Mais Lavrouchka s’approcha de lui sans se déconcerter:
«Ce n’est personne, c’est le maréchal des logis à qui vous avez dit de venir chercher l’argent.»
Denissow fit un geste d’impatience aussitôt réprimé:
«Mauvaise affaire, grommela-t-il… Dis donc, Rostow, combien y a-t-il dans ma bourse?
— Sept pièces neuves et trois vieilles.
— Ah! Mauvaise affaire! Que fais-tu là planté comme une borne? Va chercher le maréchal des logis!
— Denissow, je t’en prie, s’écria Rostow en rougissant, prends de mon argent, tu sais que j’en ai.
— Je n’aime pas à emprunter aux amis. Non, je n’aime pas cela.
— Si tu ne me traites pas en camarade, tu m’offenseras sérieusement; j’en ai, je t’assure, répéta Rostow.
— Mais non, je te le répète…»
Denissow s’approcha du lit pour retirer sa bourse de dessous l’oreiller:
«Où l’as-tu cachée?
— Sous le dernier oreiller.
— Elle n’y est pas!…»
Et Denissow jeta les deux oreillers par terre.
«C’est vraiment inouï!
— Tu l’auras fait tomber, attends, dit Rostow, en secouant les oreillers à son tour et en rejetant également de côté la couverture… Pas de bourse!… Aurais-je donc oublié?
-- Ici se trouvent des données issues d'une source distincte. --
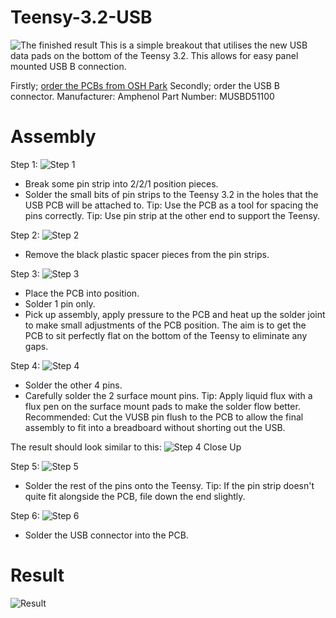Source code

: # Teensy-3.2-USB
![The finished result](https://github.com/macaba/Teensy-3.2-USB/blob/master/Images/Arty.jpg)
This is a simple breakout that utilises the new USB data pads on the bottom of the Teensy 3.2.
This allows for easy panel mounted USB B connection.

Firstly; [order the PCBs from OSH Park](https://oshpark.com/projects/eDlPs3sD)
Secondly; order the USB B connector.
Manufacturer: Amphenol
Part Number: MUSBD51100

# Assembly

Step 1:
![Step 1](https://github.com/macaba/Teensy-3.2-USB/blob/master/Images/Step%201.jpg)
- Break some pin strip into 2/2/1 position pieces.
- Solder the small bits of pin strips to the Teensy 3.2 in the holes that the USB PCB will be attached to. 
Tip: Use the PCB as a tool for spacing the pins correctly. 
Tip: Use pin strip at the other end to support the Teensy.

Step 2:
![Step 2](https://github.com/macaba/Teensy-3.2-USB/blob/master/Images/Step%202.jpg)
- Remove the black plastic spacer pieces from the pin strips.

Step 3:
![Step 3](https://github.com/macaba/Teensy-3.2-USB/blob/master/Images/Step%203.jpg)
- Place the PCB into position.
- Solder 1 pin only.
- Pick up assembly, apply pressure to the PCB and heat up the solder joint to make small adjustments of the PCB position. The aim is to get the PCB to sit perfectly flat on the bottom of the Teensy to eliminate any gaps.

Step 4:
![Step 4](https://github.com/macaba/Teensy-3.2-USB/blob/master/Images/Step%204.jpg)
- Solder the other 4 pins.
- Carefully solder the 2 surface mount pins. 
Tip: Apply liquid flux with a flux pen on the surface mount pads to make the solder flow better.
Recommended: Cut the VUSB pin flush to the PCB to allow the final assembly to fit into a breadboard without shorting out the USB.

The result should look similar to this:
![Step 4 Close Up](https://github.com/macaba/Teensy-3.2-USB/blob/master/Images/Step%204%20Close%20Up.jpg)

Step 5:
![Step 5](https://github.com/macaba/Teensy-3.2-USB/blob/master/Images/Step%205.jpg)
- Solder the rest of the pins onto the Teensy.
Tip: If the pin strip doesn't quite fit alongside the PCB, file down the end slightly.

Step 6:
![Step 6](https://github.com/macaba/Teensy-3.2-USB/blob/master/Images/Step%206.jpg)
- Solder the USB connector into the PCB.

# Result
![Result](https://github.com/macaba/Teensy-3.2-USB/blob/master/Images/Result.jpg)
Mais non, puisque j’ai même pensé que tu la gardais sous ta tête comme un trésor. Je l’ai bien mise là pourtant; où est-elle donc? Ajouta-t-il en se tournant vers Lavrouchka.
— Elle doit être là où vous l’avez laissée, car je ne suis pas entré!
— Et je te dis qu’elle n’y est pas.
— C’est toujours la même histoire… vous oubliez toujours où vous mettez les choses… regardez dans vos poches.
— Mais non, te dis-je, puisque j’ai pensé au trésor… je me rappelle très bien que je l’ai mise là.»
Lavrouchka défit entièrement le lit, regarda partout, fureta dans tous les coins, et s’arrêta au beau milieu de la chambre, en étendant les bras avec stupéfaction. Denissow, qui avait suivi tous ses mouvements en silence, se tourna à ce geste vers Rostow:
«Voyons, Rostow, cesse de plaisanter!»
Rostow, en sentant peser sur lui le regard de son ami, releva les yeux et les baissa aussitôt. Son visage devint pourpre et la respiration lui manqua.
«Il n’y a eu ici que le lieutenant et vous deux, donc elle doit y être! Dit Lavrouchka.
— Eh bien, alors, poupée du diable, remue-toi… cherche, s’écria Denissow devenu cramoisi, et le menaçant du poing: il, faut qu’elle se trouve, sans cela je te cravacherai… je vous cravacherai tous!…»
Rostow boutonna sa veste, agrafa son ceinturon et prit sa casquette.
«Trouve-la, te dis-je, continuait Denissow en secouant son domestique et en le poussant violemment contre la muraille.
— Laisse-le, Denissow, je sais qui l’a prise…»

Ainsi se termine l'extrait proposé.